* [TASK DATA]:

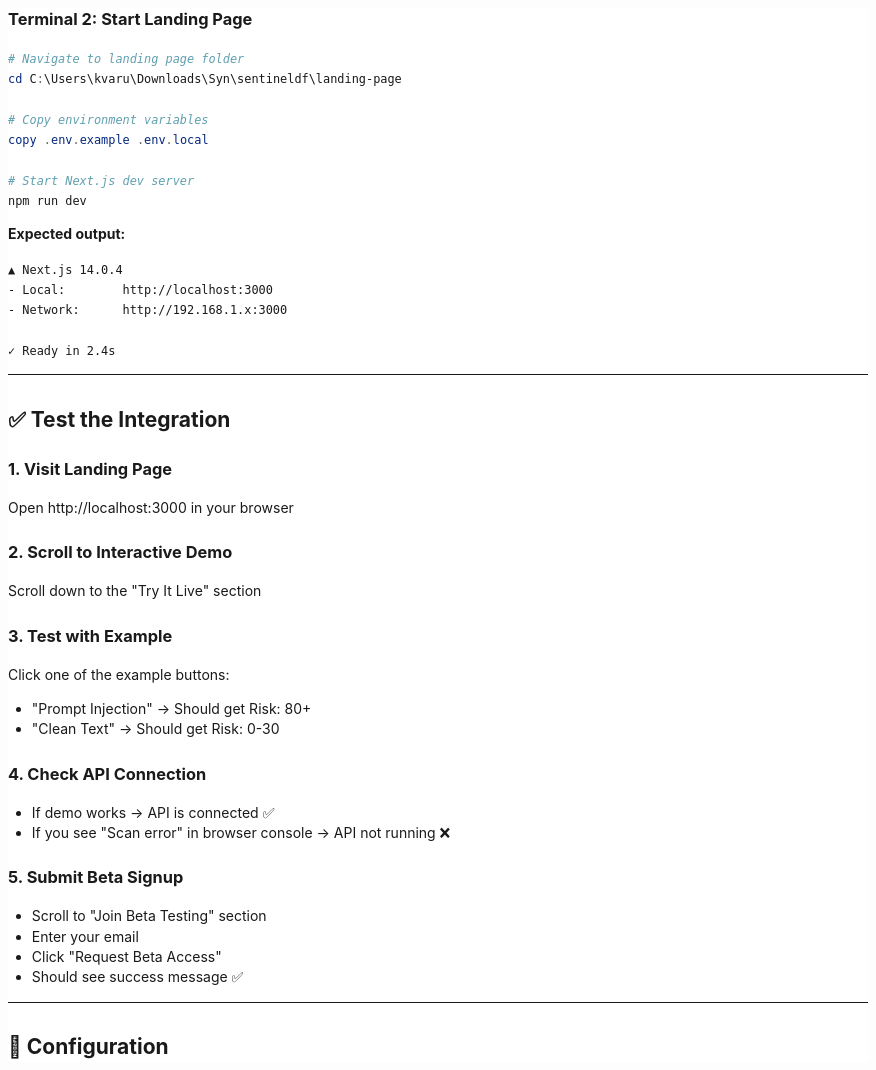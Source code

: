 ### Terminal 2: Start Landing Page

```powershell
# Navigate to landing page folder
cd C:\Users\kvaru\Downloads\Syn\sentineldf\landing-page

# Copy environment variables
copy .env.example .env.local

# Start Next.js dev server
npm run dev
```

**Expected output:**
```
▲ Next.js 14.0.4
- Local:        http://localhost:3000
- Network:      http://192.168.1.x:3000

✓ Ready in 2.4s
```

---

## ✅ Test the Integration

### 1. **Visit Landing Page**
Open http://localhost:3000 in your browser

### 2. **Scroll to Interactive Demo**
Scroll down to the "Try It Live" section

### 3. **Test with Example**
Click one of the example buttons:
- "Prompt Injection" → Should get Risk: 80+
- "Clean Text" → Should get Risk: 0-30

### 4. **Check API Connection**
- If demo works → API is connected ✅
- If you see "Scan error" in browser console → API not running ❌

### 5. **Submit Beta Signup**
- Scroll to "Join Beta Testing" section
- Enter your email
- Click "Request Beta Access"
- Should see success message ✅

---

## 🔧 Configuration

* [EXERCISE DETAILS]: What are the lines from the one with "get Risk: 80+" through the end of the entries? Give them again exactly, both end lines included.

* [ANSWER BOX]:
- "Prompt Injection" → Should get Risk: 80+
- "Clean Text" → Should get Risk: 0-30

### 4. **Check API Connection**
- If demo works → API is connected ✅
- If you see "Scan error" in browser console → API not running ❌

### 5. **Submit Beta Signup**
- Scroll to "Join Beta Testing" section
- Enter your email
- Click "Request Beta Access"
- Should see success message ✅

---

## 🔧 Configuration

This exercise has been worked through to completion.